Check every line of the records below for the string "align" and copy the ones that have it.

ENTRIES SHOWN:
• • • • • • •

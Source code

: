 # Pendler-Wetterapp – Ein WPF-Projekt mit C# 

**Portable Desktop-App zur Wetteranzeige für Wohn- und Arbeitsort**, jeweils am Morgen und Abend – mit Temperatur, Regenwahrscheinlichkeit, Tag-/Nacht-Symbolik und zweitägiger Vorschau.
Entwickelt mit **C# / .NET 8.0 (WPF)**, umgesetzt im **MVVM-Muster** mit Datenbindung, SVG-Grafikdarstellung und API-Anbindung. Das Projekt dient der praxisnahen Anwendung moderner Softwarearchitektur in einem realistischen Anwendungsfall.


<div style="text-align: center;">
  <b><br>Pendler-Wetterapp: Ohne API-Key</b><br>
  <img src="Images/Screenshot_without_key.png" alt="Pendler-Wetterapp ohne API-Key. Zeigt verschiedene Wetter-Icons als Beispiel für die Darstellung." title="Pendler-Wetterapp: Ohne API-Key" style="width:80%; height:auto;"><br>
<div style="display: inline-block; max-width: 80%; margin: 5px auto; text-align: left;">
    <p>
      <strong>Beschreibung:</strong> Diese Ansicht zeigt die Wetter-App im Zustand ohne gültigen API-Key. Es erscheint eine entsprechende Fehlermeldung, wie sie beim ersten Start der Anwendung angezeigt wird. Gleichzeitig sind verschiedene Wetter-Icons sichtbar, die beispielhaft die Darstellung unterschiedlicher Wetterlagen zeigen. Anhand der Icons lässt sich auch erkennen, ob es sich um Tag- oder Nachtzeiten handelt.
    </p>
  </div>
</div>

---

• • • • • • •

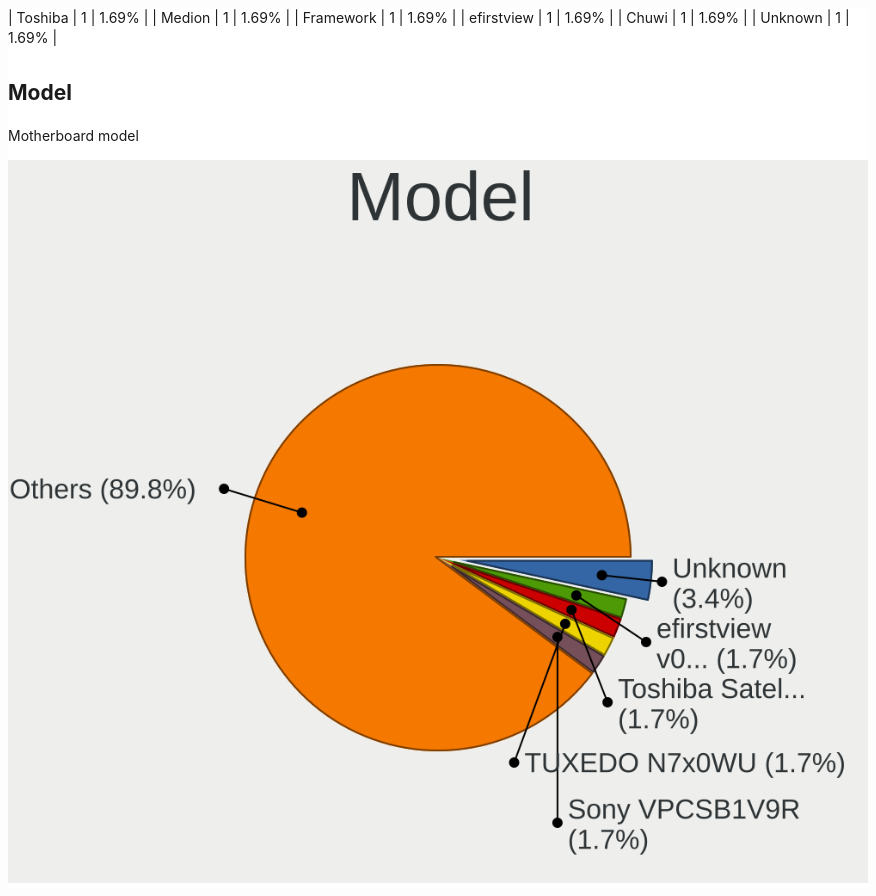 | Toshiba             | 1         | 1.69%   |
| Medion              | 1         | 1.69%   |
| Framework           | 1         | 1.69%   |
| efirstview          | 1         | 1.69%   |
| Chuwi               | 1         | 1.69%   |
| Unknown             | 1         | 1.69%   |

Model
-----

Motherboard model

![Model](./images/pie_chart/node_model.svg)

• • • • • • •

EXERCISE OUTPUT:
<div style="text-align: center;">
<div style="display: inline-block; max-width: 80%; margin: 5px auto; text-align: left;">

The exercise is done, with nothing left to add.